_Task goal_
Where a line below includes the word "Parser", copy that line.

_Items from a data source_
============================================================

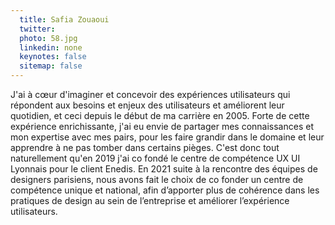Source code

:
 ```yaml
---
  title: Safia Zouaoui
  twitter: 
  photo: 58.jpg
  linkedin: none
  keynotes: false
  sitemap: false
---
```

J'ai à cœur d'imaginer et concevoir des expériences utilisateurs qui répondent aux besoins et enjeux des utilisateurs et améliorent leur quotidien, et ceci depuis le début de ma carrière en 2005. Forte de cette expérience enrichissante, j'ai eu envie de partager mes connaissances et mon expertise avec mes pairs, pour les faire grandir dans le domaine et leur apprendre à ne pas tomber dans certains pièges. C'est donc tout naturellement qu'en 2019 j'ai co fondé le centre de compétence UX UI Lyonnais pour le client Enedis. En 2021 suite à la rencontre des équipes de designers parisiens, nous avons fait le choix de co fonder un centre de compétence unique et national, afin d’apporter plus de cohérence dans les pratiques de design au sein de l’entreprise et améliorer l’expérience utilisateurs.
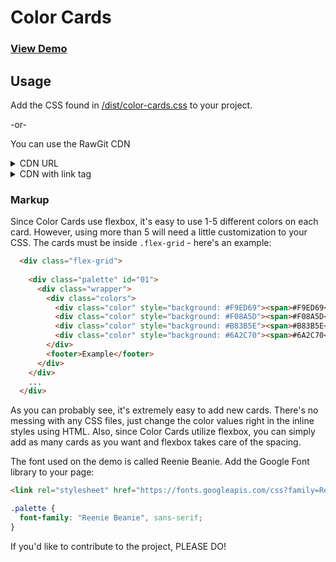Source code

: # Color Cards

### [View Demo](http://derekbtw.com/color-cards/)

## Usage

Add the CSS found in [/dist/color-cards.css](https://github.com/derekbtw/color-cards/dist/color-cards.css) to your project.

-or-

You can use the RawGit CDN

<details>
<summary>CDN URL</summary>
```html
https://cdn.rawgit.com/derekbtw/color-cards/56c92dd7/dist/color-cards.css
```
</details>

<details>
<summary>CDN with link tag</summary>
```html
<link rel="stylesheet" href="https://cdn.rawgit.com/derekbtw/color-cards/56c92dd7/dist/color-cards.css">
```
</details>

### Markup

Since Color Cards use flexbox, it's easy to use 1-5 different colors on each card. However, using more than 5 will need a little customization to your CSS. The cards must be inside ```.flex-grid``` - here's an example:

```html
  <div class="flex-grid">
  
    <div class="palette" id="01">
      <div class="wrapper">
        <div class="colors">
          <div class="color" style="background: #F9ED69"><span>#F9ED69</span></div>
          <div class="color" style="background: #F08A5D"><span>#F08A5D</span></div>
          <div class="color" style="background: #B83B5E"><span>#B83B5E</span></div>
          <div class="color" style="background: #6A2C70"><span>#6A2C70</span></div>
        </div>
        <footer>Example</footer>
      </div>
    </div>
    ...
  </div>
```

As you can probably see, it's extremely easy to add new cards. There's no messing with any CSS files, just change the color values right in the inline styles using HTML. Also, since Color Cards utilize flexbox, you can simply add as many cards as you want and flexbox takes care of the spacing.

The font used on the demo is called Reenie Beanie. Add the Google Font library to your page:
```html
<link rel="stylesheet" href="https://fonts.googleapis.com/css?family=Reenie+Beanie">
```
```css
.palette {
  font-family: "Reenie Beanie", sans-serif;
}
```

If you'd like to contribute to the project, PLEASE DO!
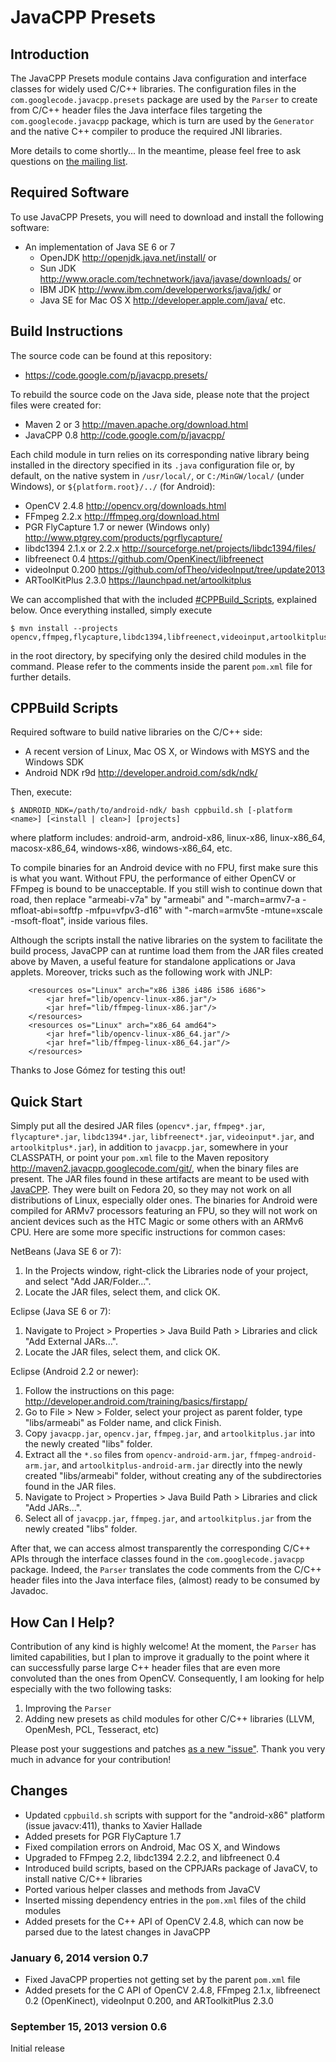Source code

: # JavaCPP Presets #

## Introduction ##
The JavaCPP Presets module contains Java configuration and interface classes for widely used C/C++ libraries. The configuration files in the `com.googlecode.javacpp.presets` package are used by the `Parser` to create from C/C++ header files the Java interface files targeting the `com.googlecode.javacpp` package, which is turn are used by the `Generator` and the native C++ compiler to produce the required JNI libraries.

More details to come shortly... In the meantime, please feel free to ask questions on [the mailing list](http://groups.google.com/group/javacpp-project).


## Required Software ##
To use JavaCPP Presets, you will need to download and install the following software:
  * An implementation of Java SE 6 or 7
    * OpenJDK  http://openjdk.java.net/install/  or
    * Sun JDK  http://www.oracle.com/technetwork/java/javase/downloads/  or
    * IBM JDK  http://www.ibm.com/developerworks/java/jdk/  or
    * Java SE for Mac OS X  http://developer.apple.com/java/  etc.


## Build Instructions ##
The source code can be found at this repository:
  * https://code.google.com/p/javacpp.presets/

To rebuild the source code on the Java side, please note that the project files were created for:
  * Maven 2 or 3  http://maven.apache.org/download.html
  * JavaCPP 0.8  http://code.google.com/p/javacpp/

Each child module in turn relies on its corresponding native library being installed in the directory specified in its `.java` configuration file or, by default, on the native system in `/usr/local/`, or `C:/MinGW/local/` (under Windows), or `${platform.root}/../` (for Android):
  * OpenCV 2.4.8  http://opencv.org/downloads.html
  * FFmpeg 2.2.x  http://ffmpeg.org/download.html
  * PGR FlyCapture 1.7 or newer (Windows only)  http://www.ptgrey.com/products/pgrflycapture/
  * libdc1394 2.1.x or 2.2.x  http://sourceforge.net/projects/libdc1394/files/
  * libfreenect 0.4  https://github.com/OpenKinect/libfreenect
  * videoInput 0.200  https://github.com/ofTheo/videoInput/tree/update2013
  * ARToolKitPlus 2.3.0  https://launchpad.net/artoolkitplus

We can accomplished that with the included [#CPPBuild\_Scripts](#CPPBuild_Scripts.md), explained below. Once everything installed, simply execute
```
$ mvn install --projects opencv,ffmpeg,flycapture,libdc1394,libfreenect,videoinput,artoolkitplus,distribution
```
in the root directory, by specifying only the desired child modules in the command. Please refer to the comments inside the parent `pom.xml` file for further details.


## CPPBuild Scripts ##
Required software to build native libraries on the C/C++ side:
  * A recent version of Linux, Mac OS X, or Windows with MSYS and the Windows SDK
  * Android NDK r9d  http://developer.android.com/sdk/ndk/

Then, execute:
```
$ ANDROID_NDK=/path/to/android-ndk/ bash cppbuild.sh [-platform <name>] [<install | clean>] [projects]
```
where platform includes: android-arm, android-x86, linux-x86, linux-x86\_64, macosx-x86\_64, windows-x86, windows-x86\_64, etc.

To compile binaries for an Android device with no FPU, first make sure this is what you want. Without FPU, the performance of either OpenCV or FFmpeg is bound to be unacceptable. If you still wish to continue down that road, then replace "armeabi-v7a" by "armeabi" and "-march=armv7-a -mfloat-abi=softfp -mfpu=vfpv3-d16" with "-march=armv5te -mtune=xscale -msoft-float", inside various files.

Although the scripts install the native libraries on the system to facilitate the build process, JavaCPP can at runtime load them from the JAR files created above by Maven, a useful feature for standalone applications or Java applets. Moreover, tricks such as the following work with JNLP:
```
    <resources os="Linux" arch="x86 i386 i486 i586 i686">
        <jar href="lib/opencv-linux-x86.jar"/>
        <jar href="lib/ffmpeg-linux-x86.jar"/>
    </resources>
    <resources os="Linux" arch="x86_64 amd64">
        <jar href="lib/opencv-linux-x86_64.jar"/>
        <jar href="lib/ffmpeg-linux-x86_64.jar"/>
    </resources>
```

Thanks to Jose Gómez for testing this out!


## Quick Start ##
Simply put all the desired JAR files (`opencv*.jar`, `ffmpeg*.jar`, `flycapture*.jar`, `libdc1394*.jar`, `libfreenect*.jar`, `videoinput*.jar`, and `artoolkitplus*.jar`), in addition to `javacpp.jar`, somewhere in your CLASSPATH, or point your `pom.xml` file to the Maven repository http://maven2.javacpp.googlecode.com/git/, when the binary files are present. The JAR files found in these artifacts are meant to be used with [JavaCPP](http://code.google.com/p/javacpp/). They were built on Fedora 20, so they may not work on all distributions of Linux, especially older ones. The binaries for Android were compiled for ARMv7 processors featuring an FPU, so they will not work on ancient devices such as the HTC Magic or some others with an ARMv6 CPU. Here are some more specific instructions for common cases:

NetBeans (Java SE 6 or 7):
  1. In the Projects window, right-click the Libraries node of your project, and select "Add JAR/Folder...".
  1. Locate the JAR files, select them, and click OK.

Eclipse (Java SE 6 or 7):
  1. Navigate to Project > Properties > Java Build Path > Libraries and click "Add External JARs...".
  1. Locate the JAR files, select them, and click OK.

Eclipse (Android 2.2 or newer):
  1. Follow the instructions on this page: http://developer.android.com/training/basics/firstapp/
  1. Go to File > New > Folder, select your project as parent folder, type "libs/armeabi" as Folder name, and click Finish.
  1. Copy `javacpp.jar`, `opencv.jar`, `ffmpeg.jar`, and `artoolkitplus.jar` into the newly created "libs" folder.
  1. Extract all the `*.so` files from `opencv-android-arm.jar`, `ffmpeg-android-arm.jar`, and `artoolkitplus-android-arm.jar` directly into the newly created "libs/armeabi" folder, without creating any of the subdirectories found in the JAR files.
  1. Navigate to Project > Properties > Java Build Path > Libraries and click "Add JARs...".
  1. Select all of `javacpp.jar`, `ffmpeg.jar`, and `artoolkitplus.jar` from the newly created "libs" folder.

After that, we can access almost transparently the corresponding C/C++ APIs through the interface classes found in the `com.googlecode.javacpp` package. Indeed, the `Parser` translates the code comments from the C/C++ header files into the Java interface files, (almost) ready to be consumed by Javadoc.


## How Can I Help? ##
Contribution of any kind is highly welcome! At the moment, the `Parser` has limited capabilities, but I plan to improve it gradually to the point where it can successfully parse large C++ header files that are even more convoluted than the ones from OpenCV. Consequently, I am looking for help especially with the two following tasks:
  1. Improving the `Parser`
  1. Adding new presets as child modules for other C/C++ libraries (LLVM, OpenMesh, PCL, Tesseract, etc)

Please post your suggestions and patches [as a new "issue"](http://code.google.com/p/javacpp/issues/). Thank you very much in advance for your contribution!


## Changes ##

  * Updated `cppbuild.sh` scripts with support for the "android-x86" platform (issue javacv:411), thanks to Xavier Hallade
  * Added presets for PGR FlyCapture 1.7
  * Fixed compilation errors on Android, Mac OS X, and Windows
  * Upgraded to FFmpeg 2.2, libdc1394 2.2.2, and libfreenect 0.4
  * Introduced build scripts, based on the CPPJARs package of JavaCV, to install native C/C++ libraries
  * Ported various helper classes and methods from JavaCV
  * Inserted missing dependency entries in the `pom.xml` files of the child modules
  * Added presets for the C++ API of OpenCV 2.4.8, which can now be parsed due to the latest changes in JavaCPP

### January 6, 2014 version 0.7 ###
  * Fixed JavaCPP properties not getting set by the parent `pom.xml` file
  * Added presets for the C API of OpenCV 2.4.8, FFmpeg 2.1.x, libfreenect 0.2 (OpenKinect), videoInput 0.200, and ARToolkitPlus 2.3.0

### September 15, 2013 version 0.6 ###
Initial release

============================================================

_Task result_
The JavaCPP Presets module contains Java configuration and interface classes for widely used C/C++ libraries. The configuration files in the `com.googlecode.javacpp.presets` package are used by the `Parser` to create from C/C++ header files the Java interface files targeting the `com.googlecode.javacpp` package, which is turn are used by the `Generator` and the native C++ compiler to produce the required JNI libraries.
After that, we can access almost transparently the corresponding C/C++ APIs through the interface classes found in the `com.googlecode.javacpp` package. Indeed, the `Parser` translates the code comments from the C/C++ header files into the Java interface files, (almost) ready to be consumed by Javadoc.
Contribution of any kind is highly welcome! At the moment, the `Parser` has limited capabilities, but I plan to improve it gradually to the point where it can successfully parse large C++ header files that are even more convoluted than the ones from OpenCV. Consequently, I am looking for help especially with the two following tasks:
  1. Improving the `Parser`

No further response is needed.